Although a generally quiet and unassuming set of regulations, this recent change brings the Government Contracts Regulations (GCRs) front and center.

We explain below the purpose of the GCRs, how they are different from a National Security Exception (NSE), and consider potential impacts of the amendments.

What are the GCRs?

The GCRs are a small set of regulations enacted under the Financial Administration Act in the 1980s and apply to the vast majority of procurements by the federal government. Most of the regulations deal with internal government operations and contracting processes (e.g., “indoor management rules”). One of these rules require that Canada must compete all procurements for goods above $25,000 and for services above $40,000, subject to limited exceptions.  

Since their inception, the GCRs required a competitive procurement process be run whether or not a trade agreement applied to a procurement - any exception to this requirement must be validated through a sole source justification. The GCRs were agnostic to the trade agreements, reflecting government policy that competition provided the highest degree of openness, transparency and assured the best possibility for achieving value for money.

What are the new exceptions?

Section 3 (the provision that lists exceptions from GCR coverage) has two new exceptions:

3 (1) These Regulations apply to all goods, service and construction contracts that are entered into by a contracting authority and that provide for the payment of any money by His Majesty, except : 
(h) a contract entered into with a government entity; or
(i) a contract in respect of which a national security exception is properly invoked in accordance with subsection 10(3) of the Canadian International Trade Tribunal Procurement Inquiry Regulations, or a contract indispensable to national security in respect of which no trade agreement referred to in subsection 10(2) of those Regulations applies, if the requirements set out in subsection 10(3) of those Regulations are met. [emphasis added]

NEW EXCEPTION 1: THE NEW NATIONAL SECURITY EXCEPTION (NSE)

The NSE exception is a significant shift with a potentially profound impact. The amendment seemingly expands the application of the NSE letter issued by Public Services and Procurement Canada (PSPC) under the Canadian International Trade Tribunal Procurement Inquiry Regulations (relevant only to trade agreements - until now) to be applied to any procurement that is “indispensable to national security”. It appears that considerations such as whether it is in the public interest not to conduct a competitive process do not need to be established for the purposes of the GCRs if the NSE is invoked. Neither the GCRs nor the TBS Contracting Policy Notice 2025-1 (CPN-2025-1) clarify how a potential contract is determined to be “indispensable to national security” nor do they explain why, on that issue alone, all other considerations are no longer relevant, the procurement does not have to be competed, and the application of other requirements under the GCRs are no longer required.

The government explains in the Regulatory Impact Analysis Statement (RIAS) that this change will reduce burden and duplicative work for contracting authorities responsible for a procurement because (apparently) the same rationale and process for invoking the NSE would apply to a GCR exception.

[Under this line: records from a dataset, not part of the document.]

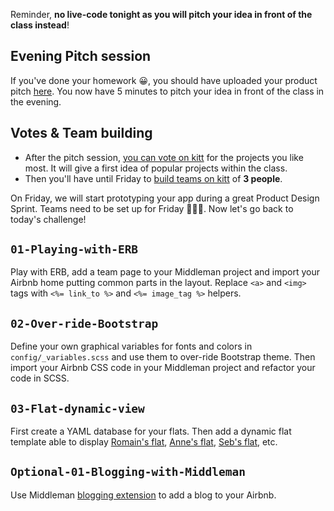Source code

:Reminder, **no live-code tonight as you will pitch your idea in front of the class instead**!

## Evening Pitch session

If you've done your homework 😀, you should have uploaded your product pitch [here](https://kitt.lewagon.com/camps/<user.batch_slug>/products). You now have 5 minutes to pitch your idea in front of the class in the evening.

## Votes & Team building

- After the pitch session, [you can vote on kitt](https://kitt.lewagon.com/camps/<user.batch_slug>/products) for the projects you like most. It will give a first idea of popular projects within the class.
- Then you'll have until Friday to [build teams on kitt](https://kitt.lewagon.com/camps/<user.batch_slug>/products) of **3 people**.

On Friday, we will start prototyping your app during a great Product Design Sprint. Teams need to be set up for Friday 👊👊👊. Now let's go back to today's challenge!

## `01-Playing-with-ERB`

Play with ERB, add a team page to your Middleman project and import your Airbnb home putting common parts in the layout. Replace `<a>` and `<img>` tags with `<%= link_to %>` and `<%= image_tag %>` helpers.

## `02-Over-ride-Bootstrap`

Define your own graphical variables for fonts and colors in `config/_variables.scss` and use them to over-ride Bootstrap theme. Then import your Airbnb CSS code in your Middleman project and refactor your code in SCSS.

## `03-Flat-dynamic-view`

First create a YAML database for your flats. Then add a dynamic flat template able to display [Romain's flat](http://lewagon.github.io/middleman-airbnb/flats/romain.html), [Anne's flat](http://lewagon.github.io/middleman-airbnb/flats/anne.html), [Seb's flat](http://lewagon.github.io/middleman-airbnb/flats/seb.html), etc.

## `Optional-01-Blogging-with-Middleman`

Use Middleman [blogging extension](https://middlemanapp.com/basics/blogging/) to add a blog to your Airbnb.

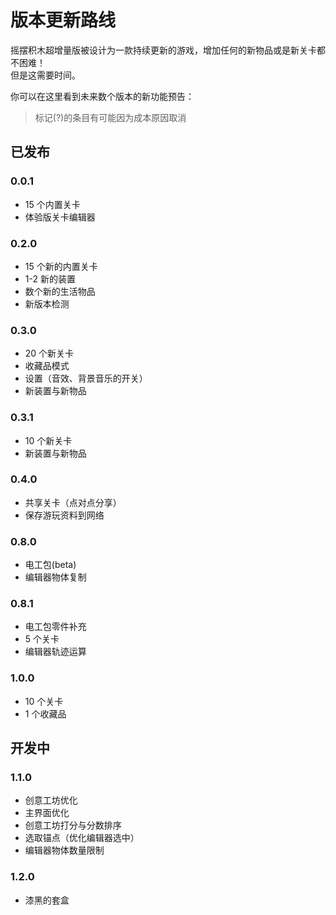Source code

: # 版本更新路线

摇摆积木超增量版被设计为一款持续更新的游戏，增加任何的新物品或是新关卡都不困难！  
但是这需要时间。

你可以在这里看到未来数个版本的新功能预告：

> 标记(?)的条目有可能因为成本原因取消

## 已发布

### 0.0.1

- 15 个内置关卡
- 体验版关卡编辑器

### 0.2.0

- 15 个新的内置关卡
- 1-2 新的装置
- 数个新的生活物品
- 新版本检测

### 0.3.0

- 20 个新关卡
- 收藏品模式
- 设置（音效、背景音乐的开关）
- 新装置与新物品

### 0.3.1

- 10 个新关卡
- 新装置与新物品

### 0.4.0

- 共享关卡（点对点分享）
- 保存游玩资料到网络

### 0.8.0

- 电工包(beta)
- 编辑器物体复制

### 0.8.1

- 电工包零件补充
- 5 个关卡
- 编辑器轨迹运算

### 1.0.0

- 10 个关卡
- 1 个收藏品

## 开发中

### 1.1.0

- 创意工坊优化
- 主界面优化
- 创意工坊打分与分数排序
- 选取锚点（优化编辑器选中）
- 编辑器物体数量限制

### 1.2.0

- 漆黑的套盒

However, the process for an NSE invocation under trade agreements and the process to exempt a procurement from open competition under the GCRs were established for different purposes and follow different processes. National security and sole source contracts are not synonymous. The invocation of an NSE does not necessarily require a non-competitive process be conducted to safeguard national security interests. In many cases, a contract can be legitimately sole sourced without requiring the invocation of an NSE or, going forward, the new GCRs exception.

What is an NSE?

The National Security Exception (NSE) - found in all of Canada’s trade agreements - permits the Assistant Deputy Minister of PSPC to invoke the NSE if satisfied that a legitimate national security interest exists to remove a procurement from some or all of the obligations under the trade agreements.

The NSE is concerned with interests of national security. While there are cases where the nature of the national security interest to be protected necessitated a sole source contract it should be understood that the invocation of the NSE in and of itself does not mean a sole source contract is the only way to meet Canada’s needs. The trade agreements do not prohibit the award of a sole source contract including for goods or services indispensable to national security. As any defence contractor knows, competitive procurements under an NSE are quite common even for very complex procurements indispensable for national security (e.g., warships, fighter jets, land vehicles, radar systems, and submarines).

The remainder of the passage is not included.